Tomasz Dąbrowski - trumpet, mutes
Sven Dam Meinild - baritone saxophone
Jacob Anderskov - piano
Kasper Tom - drums
Six Months And Ten Drops
By Adam Baruch
Polish (resident in Denmark) Jazz trumpeter/composer/bandleader Tomasz Dąbrowski is one of the leading upcoming European musicians and his prolific, almost feverish output manages to astound his fans time after time. This album follows suit several albums already released this year and as always maintains incredible quality. This time Dąbrowski leads a quartet, which besides him includes three leading young Danish Jazz musicians: baritone saxophonist Sven Dam Meinild, pianist Jacob Anderskov and drummer Kasper Tom Christiansen. The album presents seven original compositions, all by Dabrowski.
This music is more free oriented than Dąbrowski's explorations so far, which seems to be a continuing development in his work. It is therefore further away from mainstream Jazz and explores other areas, like contemporary Chamber music and improvised avant-garde, although based on written themes. The entire scheme of using the quartet is also very unusual, as there is no conventional "soloists vs. rhythm section" setting at all, only an ensemble performance by the entire quartet as one body. The exclusion of the bass is also very significant, where some of the typical bass parts are taken over by the baritone sax and others by the percussion. This music is only as good as the level of cooperation achieved by the quartet members and therefore the interplay is its central ingredient. Luckily for Dąbrowski these three musicians belong to the same "school of thought" like himself, enabling the quartet to become a unity.
There is no doubt that this music points towards a new epoch of Jazz, which becomes an amalgam of all forms of improvised music, those previously experienced and those still undiscovered. Dąbrowski and his generation are brave pioneers of these uncharted territories and it's a great experience to bear witness while this music keeps unfolding in real time in Copenhagen, Warsaw, Berlin and other parts of Europe.

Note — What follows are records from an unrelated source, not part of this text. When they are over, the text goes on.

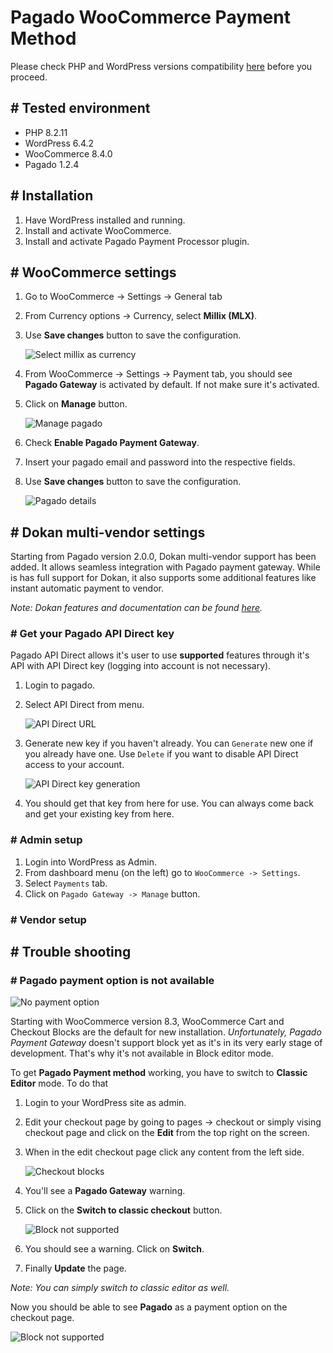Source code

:# Pagado WooCommerce Payment Method
Please check PHP and WordPress versions compatibility [here](https://make.wordpress.org/core/handbook/references/php-compatibility-and-wordpress-versions/) before you proceed.

## # Tested environment
* PHP 8.2.11
* WordPress 6.4.2
* WooCommerce 8.4.0
* Pagado 1.2.4

## # Installation
1. Have WordPress installed and running.
2. Install and activate WooCommerce.
3. Install and activate Pagado Payment Processor plugin.

## # WooCommerce settings
1. Go to WooCommerce -> Settings -> General tab
2. From Currency options -> Currency, select **Millix (MLX)**.
3. Use **Save changes** button to save the configuration.

    ![Select millix as currency](./doc-img/select-currency.png)

1. From WooCommerce -> Settings -> Payment tab, you should see **Pagado Gateway** is activated by default. If not make sure it's activated.
2. Click on **Manage** button.

    ![Manage pagado](./doc-img/manage-pagado.png)

1. Check **Enable Pagado Payment Gateway**.
2. Insert your pagado email and password into the respective fields.
3. Use **Save changes** button to save the configuration.

    ![Pagado details](./doc-img/pagado-login.png)

## # Dokan multi-vendor settings
Starting from Pagado version 2.0.0, Dokan multi-vendor support has been added. It allows seamless integration with Pagado payment gateway. While is has full support for Dokan, it also supports some additional features like instant automatic payment to vendor.

*Note: Dokan features and documentation can be found [here](https://dokan.co/docs/wordpress).*

### # Get your Pagado API Direct key
Pagado API Direct allows it's user to use **supported** features through it's API with API Direct key (logging into account is not necessary).

1. Login to pagado.
2. Select API Direct from menu.

    ![API Direct URL](./doc-img/profile-api-direct-url.png)

3. Generate new key if you haven't already. You can `Generate` new one if you already have one. Use `Delete` if you want to disable API Direct access to your account.

    ![API Direct key generation](./doc-img/api-direct-key-generation.png)

4. You should get that key from here for use. You can always come back and get your existing key from here.

### # Admin setup
1. Login into WordPress as Admin.
2. From dashboard menu (on the left) go to `WooCommerce -> Settings`.
3. Select `Payments` tab.
4. Click on `Pagado Gateway -> Manage` button.

### # Vendor setup

## # Trouble shooting
### # Pagado payment option is not available
![No payment option](./doc-img/no-payment-option.png)

Starting with WooCommerce version 8.3, WooCommerce Cart and Checkout Blocks are the default for new installation. *Unfortunately, Pagado Payment Gateway* doesn't support block yet as it's in its very early stage of development. That's why it's not available in Block editor mode.

To get **Pagado Payment method** working, you have to switch to **Classic Editor** mode. To do that

1. Login to your WordPress site as admin.
2. Edit your checkout page by going to pages -> checkout or simply vising checkout page and click on the **Edit** from the top right on the screen.
3. When in the edit checkout page click any content from the left side.

    ![Checkout blocks](./doc-img/checkout-block.png)

1. You'll see a **Pagado Gateway** warning.
2. Click on the **Switch to classic checkout** button.

    ![Block not supported](./doc-img/block-warning.png)

1. You should see a warning. Click on **Switch**.
2. Finally **Update** the page.

*Note: You can simply switch to classic editor as well.*

Now you should be able to see **Pagado** as a payment option on the checkout page.

![Block not supported](./doc-img/pagado-payment-method.png)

This is quite difficult music for most people, no doubt about it, but it is also deeply rewarding and intellectually challenging. It is spearheaded by a relatively tiny group of musicians and has a limited audience. Nevertheless it encompasses perhaps some of the most important musical developments happening in a world which is rapidly turning away from challenge and cultural progress, and therefore becomes even more significant. It is in these young people that we entrust our Cultural feature.